The problem:
Could you show each line of the records that contains the word "colorings"?

Dataset extract:
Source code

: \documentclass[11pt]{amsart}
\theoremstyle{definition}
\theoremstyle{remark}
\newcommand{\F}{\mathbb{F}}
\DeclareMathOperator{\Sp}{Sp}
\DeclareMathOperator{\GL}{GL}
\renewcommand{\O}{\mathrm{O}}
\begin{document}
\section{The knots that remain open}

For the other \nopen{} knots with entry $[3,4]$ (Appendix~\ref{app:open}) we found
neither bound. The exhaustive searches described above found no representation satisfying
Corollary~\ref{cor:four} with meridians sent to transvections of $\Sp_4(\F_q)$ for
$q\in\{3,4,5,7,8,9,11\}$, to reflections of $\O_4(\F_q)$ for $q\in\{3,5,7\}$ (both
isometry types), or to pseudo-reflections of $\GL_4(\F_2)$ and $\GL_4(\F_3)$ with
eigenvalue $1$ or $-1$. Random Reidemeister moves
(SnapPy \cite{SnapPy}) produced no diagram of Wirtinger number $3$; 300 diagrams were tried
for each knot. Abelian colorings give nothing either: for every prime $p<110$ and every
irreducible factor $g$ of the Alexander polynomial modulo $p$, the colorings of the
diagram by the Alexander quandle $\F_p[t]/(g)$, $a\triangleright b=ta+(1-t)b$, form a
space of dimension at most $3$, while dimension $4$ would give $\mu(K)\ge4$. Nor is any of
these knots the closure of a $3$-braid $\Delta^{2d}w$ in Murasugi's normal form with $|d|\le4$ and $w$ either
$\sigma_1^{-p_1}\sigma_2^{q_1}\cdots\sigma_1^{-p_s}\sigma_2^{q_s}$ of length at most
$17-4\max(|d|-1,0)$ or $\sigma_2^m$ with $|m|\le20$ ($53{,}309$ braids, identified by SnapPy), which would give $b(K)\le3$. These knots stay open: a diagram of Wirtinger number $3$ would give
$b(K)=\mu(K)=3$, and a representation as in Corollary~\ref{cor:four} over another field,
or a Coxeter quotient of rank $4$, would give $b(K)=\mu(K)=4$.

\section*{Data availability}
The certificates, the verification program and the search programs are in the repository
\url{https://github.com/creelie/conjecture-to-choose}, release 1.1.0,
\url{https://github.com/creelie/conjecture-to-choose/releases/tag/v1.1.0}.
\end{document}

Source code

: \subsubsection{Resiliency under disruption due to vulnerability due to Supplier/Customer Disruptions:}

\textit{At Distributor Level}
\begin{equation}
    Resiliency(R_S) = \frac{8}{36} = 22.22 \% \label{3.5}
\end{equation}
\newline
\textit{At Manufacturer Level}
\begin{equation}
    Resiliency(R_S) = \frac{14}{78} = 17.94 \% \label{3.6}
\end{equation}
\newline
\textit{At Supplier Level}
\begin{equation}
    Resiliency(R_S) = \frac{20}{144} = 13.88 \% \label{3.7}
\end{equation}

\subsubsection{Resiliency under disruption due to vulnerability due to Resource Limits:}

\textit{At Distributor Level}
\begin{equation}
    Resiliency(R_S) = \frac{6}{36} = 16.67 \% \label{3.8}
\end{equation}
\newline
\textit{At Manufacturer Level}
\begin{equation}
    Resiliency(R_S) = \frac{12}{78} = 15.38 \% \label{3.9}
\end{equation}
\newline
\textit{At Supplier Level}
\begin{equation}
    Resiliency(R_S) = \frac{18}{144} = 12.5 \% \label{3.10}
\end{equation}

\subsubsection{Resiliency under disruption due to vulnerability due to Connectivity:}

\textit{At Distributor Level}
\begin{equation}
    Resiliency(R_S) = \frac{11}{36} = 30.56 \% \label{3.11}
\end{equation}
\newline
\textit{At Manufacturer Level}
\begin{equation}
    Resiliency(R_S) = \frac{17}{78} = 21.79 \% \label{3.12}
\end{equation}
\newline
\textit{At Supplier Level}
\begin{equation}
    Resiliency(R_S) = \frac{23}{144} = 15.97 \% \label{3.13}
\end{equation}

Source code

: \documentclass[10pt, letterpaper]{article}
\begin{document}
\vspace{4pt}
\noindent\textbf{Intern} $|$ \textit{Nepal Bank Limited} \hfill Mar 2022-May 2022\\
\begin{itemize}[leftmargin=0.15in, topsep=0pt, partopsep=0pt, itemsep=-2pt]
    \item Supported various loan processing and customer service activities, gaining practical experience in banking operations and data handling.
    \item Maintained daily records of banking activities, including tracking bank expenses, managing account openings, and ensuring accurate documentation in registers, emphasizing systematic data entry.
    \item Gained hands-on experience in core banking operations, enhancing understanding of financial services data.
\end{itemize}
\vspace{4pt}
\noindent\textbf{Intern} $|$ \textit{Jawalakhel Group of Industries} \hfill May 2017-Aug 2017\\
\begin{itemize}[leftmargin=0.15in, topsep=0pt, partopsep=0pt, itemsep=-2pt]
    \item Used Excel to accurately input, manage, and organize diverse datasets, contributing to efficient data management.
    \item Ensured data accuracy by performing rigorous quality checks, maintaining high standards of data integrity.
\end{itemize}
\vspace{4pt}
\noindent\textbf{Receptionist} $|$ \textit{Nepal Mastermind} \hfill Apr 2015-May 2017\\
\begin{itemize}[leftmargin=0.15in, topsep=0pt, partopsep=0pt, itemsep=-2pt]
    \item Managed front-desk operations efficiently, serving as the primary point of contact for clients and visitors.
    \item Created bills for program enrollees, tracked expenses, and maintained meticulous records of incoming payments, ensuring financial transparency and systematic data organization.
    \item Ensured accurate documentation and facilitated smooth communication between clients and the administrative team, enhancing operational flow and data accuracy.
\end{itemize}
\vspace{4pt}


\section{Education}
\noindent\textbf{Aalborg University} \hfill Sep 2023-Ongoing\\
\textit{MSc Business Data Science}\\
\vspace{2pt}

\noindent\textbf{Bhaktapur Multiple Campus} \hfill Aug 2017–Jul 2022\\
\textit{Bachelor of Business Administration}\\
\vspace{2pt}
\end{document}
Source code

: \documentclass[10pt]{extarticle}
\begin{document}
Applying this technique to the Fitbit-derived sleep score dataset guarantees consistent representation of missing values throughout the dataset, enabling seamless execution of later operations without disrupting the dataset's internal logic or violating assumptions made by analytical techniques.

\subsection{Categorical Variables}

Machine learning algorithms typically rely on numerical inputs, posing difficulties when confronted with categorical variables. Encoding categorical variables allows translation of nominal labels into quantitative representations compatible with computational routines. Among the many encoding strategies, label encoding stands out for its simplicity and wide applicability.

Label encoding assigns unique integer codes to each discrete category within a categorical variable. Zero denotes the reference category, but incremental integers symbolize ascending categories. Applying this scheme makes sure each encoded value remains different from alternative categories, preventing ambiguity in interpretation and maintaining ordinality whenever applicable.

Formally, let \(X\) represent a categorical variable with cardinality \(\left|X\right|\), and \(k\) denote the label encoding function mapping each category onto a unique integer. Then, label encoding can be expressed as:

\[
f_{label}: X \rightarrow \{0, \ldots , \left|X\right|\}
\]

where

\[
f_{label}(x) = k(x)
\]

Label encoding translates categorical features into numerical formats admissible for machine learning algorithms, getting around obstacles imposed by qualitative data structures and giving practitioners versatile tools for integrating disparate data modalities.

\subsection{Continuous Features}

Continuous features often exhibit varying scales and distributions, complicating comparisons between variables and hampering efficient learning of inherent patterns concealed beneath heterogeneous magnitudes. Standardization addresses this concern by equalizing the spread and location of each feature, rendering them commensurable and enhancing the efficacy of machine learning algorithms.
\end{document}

Exercise response:
for each knot. Abelian colorings give nothing either: for every prime $p<110$ and every
irreducible factor $g$ of the Alexander polynomial modulo $p$, the colorings of the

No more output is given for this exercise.